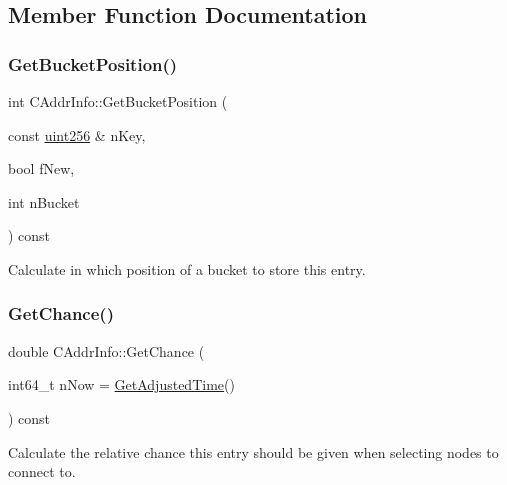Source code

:\subsection{Member Function Documentation}
\mbox{\label{class_c_addr_info_a3a133ffb3fbf67cbeb5f4bc683fa9126}} 
\subsubsection{\texorpdfstring{Get\+Bucket\+Position()}{GetBucketPosition()}}
{\footnotesize\ttfamily int C\+Addr\+Info\+::\+Get\+Bucket\+Position (\begin{DoxyParamCaption}\item[{const \mbox{\hyperlink{classuint256}{uint256}} \&}]{n\+Key,  }\item[{bool}]{f\+New,  }\item[{int}]{n\+Bucket }\end{DoxyParamCaption}) const}



Calculate in which position of a bucket to store this entry. 

\mbox{\label{class_c_addr_info_af6788fe5a5364e63896ab9dedb8e5d40}} 
\subsubsection{\texorpdfstring{Get\+Chance()}{GetChance()}}
{\footnotesize\ttfamily double C\+Addr\+Info\+::\+Get\+Chance (\begin{DoxyParamCaption}\item[{int64\+\_\+t}]{n\+Now = {\ttfamily \mbox{\hyperlink{timedata_8h_a09f81b9c7650f898cf3cf305b87547e6}{Get\+Adjusted\+Time}}()} }\end{DoxyParamCaption}) const}



Calculate the relative chance this entry should be given when selecting nodes to connect to. 

\mbox{\label{class_c_addr_info_ae4459cd7719834bbcf77874757c6875e}}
________________________
WHAT YOU HAVE TO DO.
When you repeat the material, keep every word exact and drop the pictures.

WRITTEN SOLUTION.
Source code

:\subsection{Member Function Documentation}
\mbox{\label{class_c_addr_info_a3a133ffb3fbf67cbeb5f4bc683fa9126}} 
\subsubsection{\texorpdfstring{Get\+Bucket\+Position()}{GetBucketPosition()}}
{\footnotesize\ttfamily int C\+Addr\+Info\+::\+Get\+Bucket\+Position (\begin{DoxyParamCaption}\item[{const \mbox{\hyperlink{classuint256}{uint256}} \&}]{n\+Key,  }\item[{bool}]{f\+New,  }\item[{int}]{n\+Bucket }\end{DoxyParamCaption}) const}



Calculate in which position of a bucket to store this entry. 

\mbox{\label{class_c_addr_info_af6788fe5a5364e63896ab9dedb8e5d40}} 
\subsubsection{\texorpdfstring{Get\+Chance()}{GetChance()}}
{\footnotesize\ttfamily double C\+Addr\+Info\+::\+Get\+Chance (\begin{DoxyParamCaption}\item[{int64\+\_\+t}]{n\+Now = {\ttfamily \mbox{\hyperlink{timedata_8h_a09f81b9c7650f898cf3cf305b87547e6}{Get\+Adjusted\+Time}}()} }\end{DoxyParamCaption}) const}



Calculate the relative chance this entry should be given when selecting nodes to connect to. 

\mbox{\label{class_c_addr_info_ae4459cd7719834bbcf77874757c6875e}}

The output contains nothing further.